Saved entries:
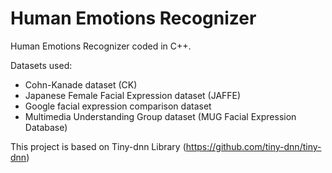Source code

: # Human Emotions Recognizer
Human Emotions Recognizer coded in C++.

Datasets used:

- Cohn-Kanade dataset (CK)
- Japanese Female Facial Expression dataset (JAFFE)
- Google facial expression comparison dataset
- Multimedia Understanding Group dataset (MUG Facial Expression Database)


This project is based on Tiny-dnn Library (https://github.com/tiny-dnn/tiny-dnn)
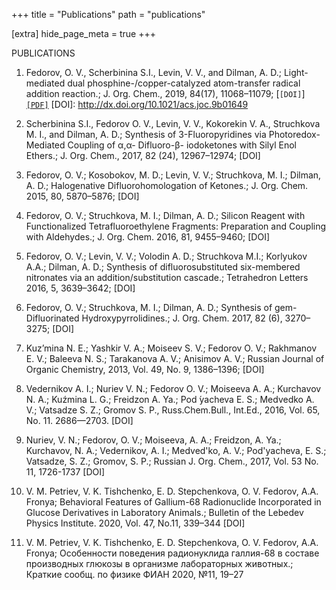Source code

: +++
title = "Publications"
path = "publications"

[extra]
hide_page_meta = true
+++

PUBLICATIONS
1.	Fedorov, O. V., Scherbinina S.I., Levin, V. V., and Dilman, A. D.; Light-mediated dual phosphine-/copper-catalyzed atom-transfer radical addition reaction.; J. Org. Chem., 2019, 84(17), 11068–11079; [`[DOI]`] [`[PDF]`]()
[DOI]: http://dx.doi.org/10.1021/acs.joc.9b01649
 
2.	Scherbinina S.I., Fedorov O. V., Levin, V. V., Kokorekin V. A., Struchkova M. I., and Dilman, A. D.; Synthesis of 3-Fluoropyridines via Photoredox-Mediated Coupling of α,α- Difluoro-β- iodoketones with Silyl Enol Ethers.; J. Org. Chem., 2017, 82 (24), 12967–12974; [DOI]
 
3.	Fedorov, O. V.; Kosobokov, M. D.; Levin, V. V.; Struchkova, M. I.; Dilman, A. D.; Halogenative Difluorohomologation of Ketones.; J. Org. Chem. 2015, 80, 5870–5876; [DOI]
 
4.	Fedorov, O. V.; Struchkova, M. I.; Dilman, A. D.; Silicon Reagent with Functionalized Tetrafluoroethylene Fragments: Preparation and Coupling with Aldehydes.; J. Org. Chem. 2016, 81, 9455–9460; [DOI]
 
5.	Fedorov, O. V.; Levin, V. V.; Volodin A. D.; Struchkova M.I.; Korlyukov A.A.; Dilman, A. D.; Synthesis of difluorosubstituted six-membered nitronates via an addition/substitution cascade.; Tetrahedron Letters 2016, 5, 3639–3642; [DOI]
 
6.	Fedorov, O. V.; Struchkova, M. I.; Dilman, A. D.; Synthesis of gem-Difluorinated Hydroxypyrrolidines.; J. Org. Chem. 2017, 82 (6), 3270–3275; [DOI]
 
7.	Kuz’mina N. E.; Yashkir V. A.; Moiseev S. V.; Fedorov O. V.; Rakhmanov E. V.; Baleeva N. S.; Tarakanova A. V.; Anisimov A. V.; Russian Journal of Organic Chemistry, 2013, Vol. 49, No. 9, 1386–1396; [DOI]

8.	Vedernikov A. I.; Nuriev V. N.; Fedorov O. V.; Moiseeva A. A.; Kurchavov N. A.; Kuźmina L. G.; Freidzon A. Ya.; Pod ́yacheva E. S.; Medvedko A. V.; Vatsadze S. Z.; Gromov S. P., Russ.Chem.Bull., Int.Ed., 2016, Vol. 65, No. 11. 2686—2703. [DOI]

9.	Nuriev, V. N.; Fedorov, O. V.; Moiseeva, A. A.; Freidzon, A. Ya.; Kurchavov, N. A.; Vedernikov, A. I.; Medved'ko, A. V.; Pod'yacheva, E. S.; Vatsadze, S. Z.; Gromov, S. P.; Russian J. Org. Chem., 2017, Vol. 53 No. 11, 1726-1737 [DOI]
 
10.	V. M. Petriev, V. K. Tishchenko, E. D. Stepchenkova, O. V. Fedorov, A.A. Fronya; Behavioral Features of Gallium-68 Radionuclide Incorporated in Glucose Derivatives in Laboratory Animals.; Bulletin of the Lebedev Physics Institute. 2020, Vol. 47, No.11, 339–344 [DOI]

11.	V. M. Petriev, V. K. Tishchenko, E. D. Stepchenkova, O. V. Fedorov, A.A. Fronya; Особенности поведения радионуклида галлия-68 в составе производных глюкозы в организме лабораторных животных.; Краткие сообщ. по физике ФИАН 2020, №11, 19–27
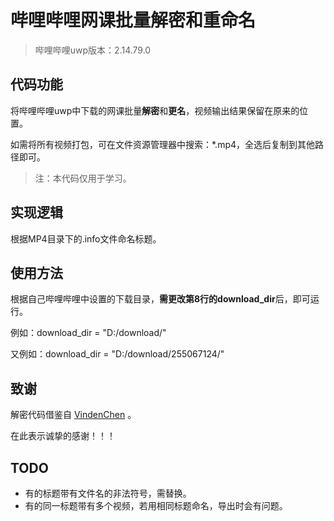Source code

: # 哔哩哔哩网课批量解密和重命名
> 哔哩哔哩uwp版本：2.14.79.0
## 代码功能
将哔哩哔哩uwp中下载的网课批量**解密**和**更名**，视频输出结果保留在原来的位置。

如需将所有视频打包，可在文件资源管理器中搜索：*.mp4，全选后复制到其他路径即可。

> 注：本代码仅用于学习。

## 实现逻辑
根据MP4目录下的.info文件命名标题。

## 使用方法
根据自己哔哩哔哩中设置的下载目录，**需更改第8行的download_dir**后，即可运行。

例如：download_dir = "D:/download/"

又例如：download_dir = "D:/download/255067124/"

## 致谢
解密代码借鉴自 [VindenChen](https://github.com/VindenChen/BilibiliDecode) 。

在此表示诚挚的感谢！！！

## TODO
- 有的标题带有文件名的非法符号，需替换。
- 有的同一标题带有多个视频，若用相同标题命名，导出时会有问题。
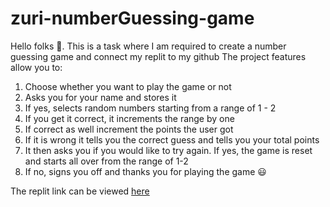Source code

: # zuri-numberGuessing-game

Hello folks 👋. This is a task where I am required to create a number guessing game and connect my replit to my github
The project features allow you to:
1. Choose whether you want to play the game or not
2. Asks you for your name and stores it
3. If yes, selects random numbers starting from a range of 1 - 2
4. If you get it correct, it increments the range by one 
5. If correct as well increment the points the user got
6. If it is wrong it tells you the correct guess and tells you your total points
7. It then asks you if you would like to try again. If yes, the game is reset and starts all over from the range of 1-2
8. If no, signs you off and thanks you for playing the game 😃

The replit link can be viewed [here](https://replit.com/@NemwelNyandoro/zuri-numberGuessing-game#index.js)
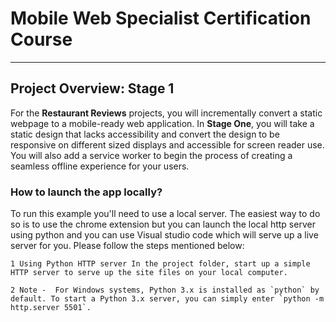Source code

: # Mobile Web Specialist Certification Course
---


## Project Overview: Stage 1

For the **Restaurant Reviews** projects, you will incrementally convert a static webpage to a mobile-ready web application. In **Stage One**, you will take a static design that lacks accessibility and convert the design to be responsive on different sized displays and accessible for screen reader use. You will also add a service worker to begin the process of creating a seamless offline experience for your users.

### How to launch the app locally?

To run this example you'll need to use a local server. The easiest way to do so is to use the chrome extension but you can launch the local http server using python and you can use Visual studio code which will serve up a live server for you. Please follow the steps mentioned below:

    1 Using Python HTTP server In the project folder, start up a simple HTTP server to serve up the site files on your local computer. 

    2 Note -  For Windows systems, Python 3.x is installed as `python` by default. To start a Python 3.x server, you can simply enter `python -m http.server 5501`.


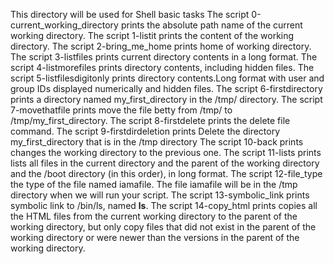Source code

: This directory will be used for Shell basic tasks
The script 0-current_working_directory prints the absolute path name of the current working directory.
The script 1-listit prints the content of the working directory.
The script 2-bring_me_home prints home of working directory.
The script 3-listfiles prints current directory contents in a long format.
The script 4-listmorefiles prints directory contents, including hidden files.
The script 5-listfilesdigitonly prints  directory contents.Long format with user and group IDs displayed numerically and hidden files.
The script 6-firstdirectory prints a directory named my_first_directory in the /tmp/ directory.
The script 7-movethatfile prints move the file betty from /tmp/ to /tmp/my_first_directory.
The script 8-firstdelete prints the delete file command.
The script 9-firstdirdeletion prints Delete the directory my_first_directory that is in the /tmp directory
The script 10-back prints changes the working directory to the previous one.
The script 11-lists prints  lists all files in the current directory and the parent of the working directory and the /boot directory (in this order), in long format.
The script 12-file_type the type of the file named iamafile. The file iamafile will be in the /tmp directory when we will run your script.
The script 13-symbolic_link prints symbolic link to /bin/ls, named __ls__.
The script 14-copy_html prints copies all the HTML files from the current working directory to the parent of the working directory, but only copy files that did not exist in the parent of the working directory or were newer than the versions in the parent of the working directory.  

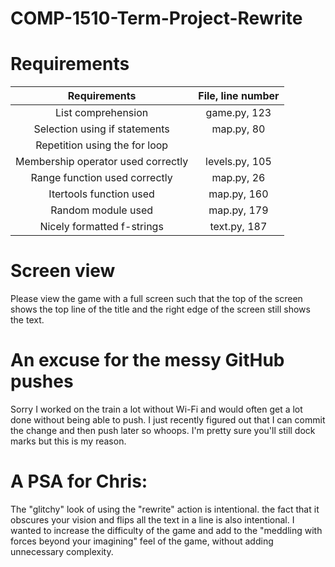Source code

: # COMP-1510-Term-Project-Rewrite

# Requirements

|            Requirements            | File, line number |
|:----------------------------------:|:-----------------:|
|         List comprehension         |   game.py, 123    | to skip mobs that aren't going to do anything anyways
|   Selection using if statements    |    map.py, 80     |
|   Repetition using the for loop    |                   |
| Membership operator used correctly |  levels.py, 105   |
|   Range function used correctly    |    map.py, 26     |
|      Itertools function used       |    map.py, 160    |
|         Random module used         |    map.py, 179    |
|     Nicely formatted f-strings     |   text.py, 187    |


# Screen view

Please view the game with a full screen such that the top of the screen shows the top line of the title and the right
edge of the screen still shows the text.


# An excuse for the messy GitHub pushes

Sorry I worked on the train a lot without Wi-Fi and would often get a lot done without being able to push.
I just recently figured out that I can commit the change and then push later so whoops.
I'm pretty sure you'll still dock marks but this is my reason.

# A PSA for Chris:

The "glitchy" look of using the "rewrite" action is intentional.
the fact that it obscures your vision and flips all the text in a line is also intentional.
I wanted to increase the difficulty of the game and add to
the "meddling with forces beyond your imagining"
feel of the game, without adding unnecessary complexity.
  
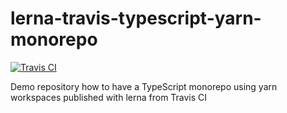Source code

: # lerna-travis-typescript-yarn-monorepo

[![Travis CI](https://travis-ci.org/haraldF/lerna-travis-typescript-yarn-monorepo.svg?branch=master)](https://travis-ci.org/haraldF/lerna-travis-typescript-yarn-monorepo)

Demo repository how to have a TypeScript monorepo using yarn workspaces published with lerna from Travis CI
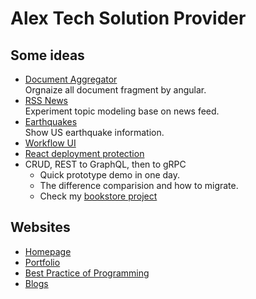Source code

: # Alex Tech Solution Provider

## Some ideas
- [Document Aggregator](https://github.com/ccapeng/doc-angular)  
  Orgnaize all document fragment by angular. 
- [RSS News](https://github.com/ccapeng/rss-trendy)  
  Experiment topic modeling base on news feed.
- [Earthquakes](https://github.com/ccapeng/earthquakes)  
  Show US earthquake information.
- [Workflow UI](https://github.com/ccapeng/bpmn-workflow)
- [React deployment protection](https://github.com/ccapeng/bookstore_pro)
- CRUD, REST to GraphQL, then to gRPC
    - Quick prototype demo in one day.
    - The difference comparision and how to migrate.
    - Check my [bookstore project](https://ccapeng.gitbook.io/bookstores)

## Websites
- [Homepage](https://ccapeng.github.io)
- [Portfolio](https://ccapeng.github.io/portfolio)
- [Best Practice of Programming](https://ccapeng.gitbook.io/programming)
- [Blogs](https://ccapeng.blogspot.com)
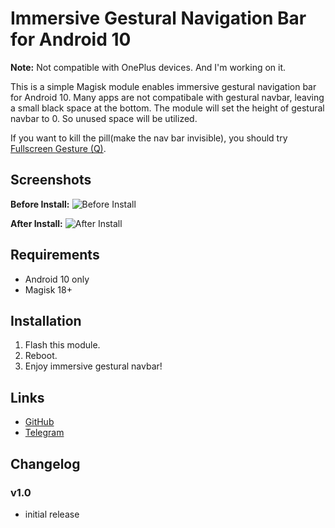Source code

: # Immersive Gestural Navigation Bar for Android 10

**Note:** Not compatible with OnePlus devices. And I'm working on it.

This is a simple Magisk module enables immersive gestural navigation bar for Android 10. Many apps are not compatibale with gestural navbar, leaving a small black space at the bottom. The module will set the height of gestural navbar to 0. So unused space will be utilized.

If you want to kill the pill(make the nav bar invisible), you should try [Fullscreen Gesture (Q)](https://github.com/Magisk-Modules-Repo/HideNavBar).

## Screenshots

**Before Install:**
![Before Install](./Screenshots/Screenshot_20191120-105629.png)

**After Install:**
![After Install](./Screenshots/Screenshot_20191120-105458.png)


## Requirements
- Android 10 only
- Magisk 18+

## Installation
1. Flash this module.
2. Reboot.
3. Enjoy immersive gestural navbar!

## Links
- [GitHub](https://github.com/samchugit/Immersive_Gestural_Nav_Bar)
- [Telegram](https://t.me/samuel_chu)

## Changelog
### v1.0
- initial release
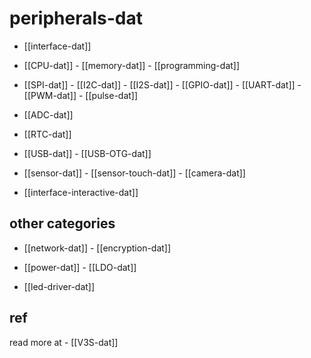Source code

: 
# peripherals-dat




- [[interface-dat]]

- [[CPU-dat]] - [[memory-dat]] - [[programming-dat]]

- [[SPI-dat]] - [[I2C-dat]] - [[I2S-dat]] - [[GPIO-dat]] - [[UART-dat]] - [[PWM-dat]] - [[pulse-dat]]

- [[ADC-dat]]

- [[RTC-dat]]

- [[USB-dat]] - [[USB-OTG-dat]]

- [[sensor-dat]] - [[sensor-touch-dat]] - [[camera-dat]]

- [[interface-interactive-dat]]




## other categories

- [[network-dat]] - [[encryption-dat]]

- [[power-dat]] - [[LDO-dat]]

- [[led-driver-dat]]




## ref 

read more at - [[V3S-dat]]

> WORK INSTRUCTION
Gather up every line in the data above that contains the word "current", copying each one.

> EXERCISE OUTPUT
The script 0-current_working_directory prints the absolute path name of the current working directory.
The script 3-listfiles prints current directory contents in a long format.
The script 11-lists prints  lists all files in the current directory and the parent of the working directory and the /boot directory (in this order), in long format.
The script 14-copy_html prints copies all the HTML files from the current working directory to the parent of the working directory, but only copy files that did not exist in the parent of the working directory or were newer than the versions in the parent of the working directory.  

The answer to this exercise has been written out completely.